Наверное, это помещение являлось чем-то вроде предподвалья: деревянная лестница, оборвавшись покусанной доской, вывела их обоих к вымазанному древесиной да камнем закутку, низкая потолочная планка которого крошилась гнилыми картонными листами, ржавыми обломками труб, железными венозными канатами, изливающимися каплями холоднеющей воды, пахнущей липкой крысиной смертью да — совсем чуть-чуть — кислинкой пивных дрожжей.

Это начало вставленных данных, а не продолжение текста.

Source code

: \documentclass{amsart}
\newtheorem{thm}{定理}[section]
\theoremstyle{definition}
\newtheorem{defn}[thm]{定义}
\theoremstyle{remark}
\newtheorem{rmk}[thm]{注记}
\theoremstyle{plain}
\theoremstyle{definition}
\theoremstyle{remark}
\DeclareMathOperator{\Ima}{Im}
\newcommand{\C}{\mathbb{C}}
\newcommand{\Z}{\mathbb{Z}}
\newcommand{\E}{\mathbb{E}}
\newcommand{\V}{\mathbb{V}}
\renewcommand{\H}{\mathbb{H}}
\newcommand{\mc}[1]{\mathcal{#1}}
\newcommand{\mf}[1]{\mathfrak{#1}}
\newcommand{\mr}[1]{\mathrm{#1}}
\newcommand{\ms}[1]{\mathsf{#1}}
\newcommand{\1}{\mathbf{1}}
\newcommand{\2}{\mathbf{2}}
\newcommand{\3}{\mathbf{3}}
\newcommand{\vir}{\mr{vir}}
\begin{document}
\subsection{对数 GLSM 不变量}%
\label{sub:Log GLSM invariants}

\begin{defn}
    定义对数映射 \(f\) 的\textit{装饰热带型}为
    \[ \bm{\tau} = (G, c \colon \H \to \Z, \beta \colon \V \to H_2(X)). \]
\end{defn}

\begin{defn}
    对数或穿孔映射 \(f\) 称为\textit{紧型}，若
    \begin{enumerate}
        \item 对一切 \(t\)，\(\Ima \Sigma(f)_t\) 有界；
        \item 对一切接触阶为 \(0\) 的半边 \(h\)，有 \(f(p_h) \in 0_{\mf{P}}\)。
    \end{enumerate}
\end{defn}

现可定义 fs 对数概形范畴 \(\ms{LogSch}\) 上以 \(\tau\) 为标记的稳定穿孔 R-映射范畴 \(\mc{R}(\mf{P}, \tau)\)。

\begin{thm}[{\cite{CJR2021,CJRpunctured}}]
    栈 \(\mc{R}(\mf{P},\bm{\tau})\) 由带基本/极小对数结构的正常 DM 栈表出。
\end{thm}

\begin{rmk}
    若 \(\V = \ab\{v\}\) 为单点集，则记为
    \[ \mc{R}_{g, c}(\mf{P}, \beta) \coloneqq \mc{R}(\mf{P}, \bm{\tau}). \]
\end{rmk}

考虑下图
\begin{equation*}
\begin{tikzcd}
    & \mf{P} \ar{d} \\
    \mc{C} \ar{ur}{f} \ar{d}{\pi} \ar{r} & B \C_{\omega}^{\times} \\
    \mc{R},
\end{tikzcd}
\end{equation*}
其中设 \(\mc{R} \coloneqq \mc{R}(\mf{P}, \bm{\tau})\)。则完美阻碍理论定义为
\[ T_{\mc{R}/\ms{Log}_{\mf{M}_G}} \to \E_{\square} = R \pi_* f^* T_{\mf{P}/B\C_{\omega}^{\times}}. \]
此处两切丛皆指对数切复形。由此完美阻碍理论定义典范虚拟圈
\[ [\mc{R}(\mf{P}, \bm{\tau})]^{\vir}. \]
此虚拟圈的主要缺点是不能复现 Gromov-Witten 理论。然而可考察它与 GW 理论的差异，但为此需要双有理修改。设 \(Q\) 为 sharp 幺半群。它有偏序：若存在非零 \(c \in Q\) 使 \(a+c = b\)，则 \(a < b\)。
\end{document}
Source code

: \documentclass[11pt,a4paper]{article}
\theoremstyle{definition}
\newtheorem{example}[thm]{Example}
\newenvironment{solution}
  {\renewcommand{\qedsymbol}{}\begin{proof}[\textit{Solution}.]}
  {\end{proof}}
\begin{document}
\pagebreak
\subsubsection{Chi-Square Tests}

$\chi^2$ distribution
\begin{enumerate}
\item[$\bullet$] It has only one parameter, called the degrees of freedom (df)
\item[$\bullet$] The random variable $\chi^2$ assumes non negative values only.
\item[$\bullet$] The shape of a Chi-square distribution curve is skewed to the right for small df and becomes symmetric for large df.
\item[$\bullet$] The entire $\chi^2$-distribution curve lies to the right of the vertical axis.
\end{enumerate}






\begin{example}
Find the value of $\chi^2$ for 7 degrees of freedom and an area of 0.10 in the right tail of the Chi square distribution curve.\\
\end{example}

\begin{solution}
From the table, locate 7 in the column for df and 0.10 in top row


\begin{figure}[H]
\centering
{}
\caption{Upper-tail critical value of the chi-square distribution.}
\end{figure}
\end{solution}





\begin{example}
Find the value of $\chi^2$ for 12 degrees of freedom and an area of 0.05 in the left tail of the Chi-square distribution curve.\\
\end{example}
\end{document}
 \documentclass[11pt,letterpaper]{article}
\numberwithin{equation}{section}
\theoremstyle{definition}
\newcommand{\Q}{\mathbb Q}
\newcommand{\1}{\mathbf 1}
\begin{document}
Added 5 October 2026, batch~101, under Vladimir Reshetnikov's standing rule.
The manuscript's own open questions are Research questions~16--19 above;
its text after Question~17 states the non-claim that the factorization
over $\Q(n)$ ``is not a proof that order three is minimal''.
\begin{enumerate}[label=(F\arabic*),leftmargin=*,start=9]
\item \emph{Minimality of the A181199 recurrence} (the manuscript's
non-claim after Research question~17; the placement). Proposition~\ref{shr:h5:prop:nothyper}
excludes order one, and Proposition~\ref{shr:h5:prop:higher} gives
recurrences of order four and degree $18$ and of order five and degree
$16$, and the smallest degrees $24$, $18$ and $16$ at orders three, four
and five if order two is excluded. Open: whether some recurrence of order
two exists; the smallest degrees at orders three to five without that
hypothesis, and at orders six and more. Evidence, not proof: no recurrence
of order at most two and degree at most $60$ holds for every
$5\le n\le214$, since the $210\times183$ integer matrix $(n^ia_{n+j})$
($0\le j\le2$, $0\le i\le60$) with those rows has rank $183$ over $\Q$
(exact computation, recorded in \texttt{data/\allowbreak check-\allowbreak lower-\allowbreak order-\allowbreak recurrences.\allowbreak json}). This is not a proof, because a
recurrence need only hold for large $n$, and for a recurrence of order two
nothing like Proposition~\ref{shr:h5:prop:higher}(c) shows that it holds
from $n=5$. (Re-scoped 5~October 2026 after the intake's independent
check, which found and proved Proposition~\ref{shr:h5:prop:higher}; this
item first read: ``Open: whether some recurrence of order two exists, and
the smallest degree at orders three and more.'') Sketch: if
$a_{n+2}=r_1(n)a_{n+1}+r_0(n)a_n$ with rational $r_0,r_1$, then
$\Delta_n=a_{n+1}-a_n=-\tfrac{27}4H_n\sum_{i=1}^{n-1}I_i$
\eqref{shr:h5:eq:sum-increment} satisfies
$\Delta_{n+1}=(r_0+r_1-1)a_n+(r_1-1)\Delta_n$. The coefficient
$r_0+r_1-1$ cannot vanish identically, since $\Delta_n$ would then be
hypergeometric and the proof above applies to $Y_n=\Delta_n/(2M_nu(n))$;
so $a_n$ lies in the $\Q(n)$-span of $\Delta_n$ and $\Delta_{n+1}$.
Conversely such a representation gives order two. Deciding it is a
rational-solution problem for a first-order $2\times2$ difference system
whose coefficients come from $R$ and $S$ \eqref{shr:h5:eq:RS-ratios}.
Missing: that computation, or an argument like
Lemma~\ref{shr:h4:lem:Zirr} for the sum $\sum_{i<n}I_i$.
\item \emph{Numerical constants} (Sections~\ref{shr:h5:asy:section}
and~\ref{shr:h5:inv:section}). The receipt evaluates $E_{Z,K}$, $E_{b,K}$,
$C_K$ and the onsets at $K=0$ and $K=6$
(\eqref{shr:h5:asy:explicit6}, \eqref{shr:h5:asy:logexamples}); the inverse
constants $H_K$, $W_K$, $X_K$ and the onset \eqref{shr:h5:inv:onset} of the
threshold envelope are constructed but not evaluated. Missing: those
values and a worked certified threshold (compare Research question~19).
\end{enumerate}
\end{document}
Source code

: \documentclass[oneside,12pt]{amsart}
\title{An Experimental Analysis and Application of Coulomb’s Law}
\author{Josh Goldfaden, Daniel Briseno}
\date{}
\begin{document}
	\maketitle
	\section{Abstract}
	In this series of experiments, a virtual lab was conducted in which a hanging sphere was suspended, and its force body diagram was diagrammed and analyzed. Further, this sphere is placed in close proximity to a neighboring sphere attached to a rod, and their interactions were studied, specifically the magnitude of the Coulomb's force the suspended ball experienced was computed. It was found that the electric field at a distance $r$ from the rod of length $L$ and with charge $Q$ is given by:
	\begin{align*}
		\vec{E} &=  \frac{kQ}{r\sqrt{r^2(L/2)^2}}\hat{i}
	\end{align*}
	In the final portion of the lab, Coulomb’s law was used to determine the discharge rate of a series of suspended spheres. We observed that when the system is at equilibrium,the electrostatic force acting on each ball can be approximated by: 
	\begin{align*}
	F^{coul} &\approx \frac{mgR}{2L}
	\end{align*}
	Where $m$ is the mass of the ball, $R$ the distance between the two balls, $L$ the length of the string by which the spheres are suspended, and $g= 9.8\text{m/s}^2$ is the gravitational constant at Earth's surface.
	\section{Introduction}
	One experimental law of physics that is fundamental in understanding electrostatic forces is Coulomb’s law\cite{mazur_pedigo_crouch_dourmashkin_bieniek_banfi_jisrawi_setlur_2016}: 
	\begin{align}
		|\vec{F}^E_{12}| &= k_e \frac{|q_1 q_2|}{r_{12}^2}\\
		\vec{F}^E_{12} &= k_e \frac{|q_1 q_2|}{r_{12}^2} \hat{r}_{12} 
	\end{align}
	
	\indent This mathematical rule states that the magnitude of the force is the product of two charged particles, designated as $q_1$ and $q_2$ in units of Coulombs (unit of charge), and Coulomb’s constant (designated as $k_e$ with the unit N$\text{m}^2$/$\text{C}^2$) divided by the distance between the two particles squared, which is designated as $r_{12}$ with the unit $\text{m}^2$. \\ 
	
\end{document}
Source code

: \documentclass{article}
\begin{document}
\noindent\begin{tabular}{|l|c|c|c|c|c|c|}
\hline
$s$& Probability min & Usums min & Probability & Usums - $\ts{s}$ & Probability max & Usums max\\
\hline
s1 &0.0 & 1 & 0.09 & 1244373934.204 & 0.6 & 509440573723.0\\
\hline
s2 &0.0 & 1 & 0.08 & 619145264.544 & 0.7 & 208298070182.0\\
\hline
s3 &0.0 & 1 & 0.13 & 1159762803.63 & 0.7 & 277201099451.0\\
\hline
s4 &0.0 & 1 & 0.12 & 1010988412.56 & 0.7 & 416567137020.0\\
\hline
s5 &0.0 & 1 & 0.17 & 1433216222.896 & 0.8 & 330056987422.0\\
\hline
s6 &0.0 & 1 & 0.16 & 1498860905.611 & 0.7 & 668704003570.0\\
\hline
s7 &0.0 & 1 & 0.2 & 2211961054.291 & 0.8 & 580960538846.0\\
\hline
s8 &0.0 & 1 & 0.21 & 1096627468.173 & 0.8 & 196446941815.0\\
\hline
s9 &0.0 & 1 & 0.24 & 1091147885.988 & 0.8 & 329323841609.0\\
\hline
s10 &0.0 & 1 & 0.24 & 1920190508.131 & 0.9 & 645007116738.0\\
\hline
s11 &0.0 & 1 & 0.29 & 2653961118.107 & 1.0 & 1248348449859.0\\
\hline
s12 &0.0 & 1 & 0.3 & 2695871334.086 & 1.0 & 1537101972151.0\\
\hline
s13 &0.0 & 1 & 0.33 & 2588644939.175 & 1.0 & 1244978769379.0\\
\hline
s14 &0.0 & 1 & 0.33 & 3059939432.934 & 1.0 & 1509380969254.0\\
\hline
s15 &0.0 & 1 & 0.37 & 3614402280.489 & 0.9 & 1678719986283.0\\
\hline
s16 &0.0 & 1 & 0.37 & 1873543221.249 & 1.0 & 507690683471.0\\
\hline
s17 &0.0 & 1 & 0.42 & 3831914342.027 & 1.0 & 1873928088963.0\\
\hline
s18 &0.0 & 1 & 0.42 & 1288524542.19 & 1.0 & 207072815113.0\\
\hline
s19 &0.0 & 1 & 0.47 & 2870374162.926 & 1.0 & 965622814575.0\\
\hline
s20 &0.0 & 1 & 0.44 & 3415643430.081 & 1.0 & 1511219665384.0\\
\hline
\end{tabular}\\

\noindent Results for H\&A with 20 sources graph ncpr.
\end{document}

Сверху, из оставленного за спиной проёма, скупыми глотками вливался слабый синеватый свет, и в нём еще можно было разглядеть оказавшуюся по правую руку нишу в стене, прикрытую отодвигаемым заборчиком из досок с ромбовидными навершиями, пару синего перелива тряпок на полу, выдранный из кладки шматок глины, а вот дальше…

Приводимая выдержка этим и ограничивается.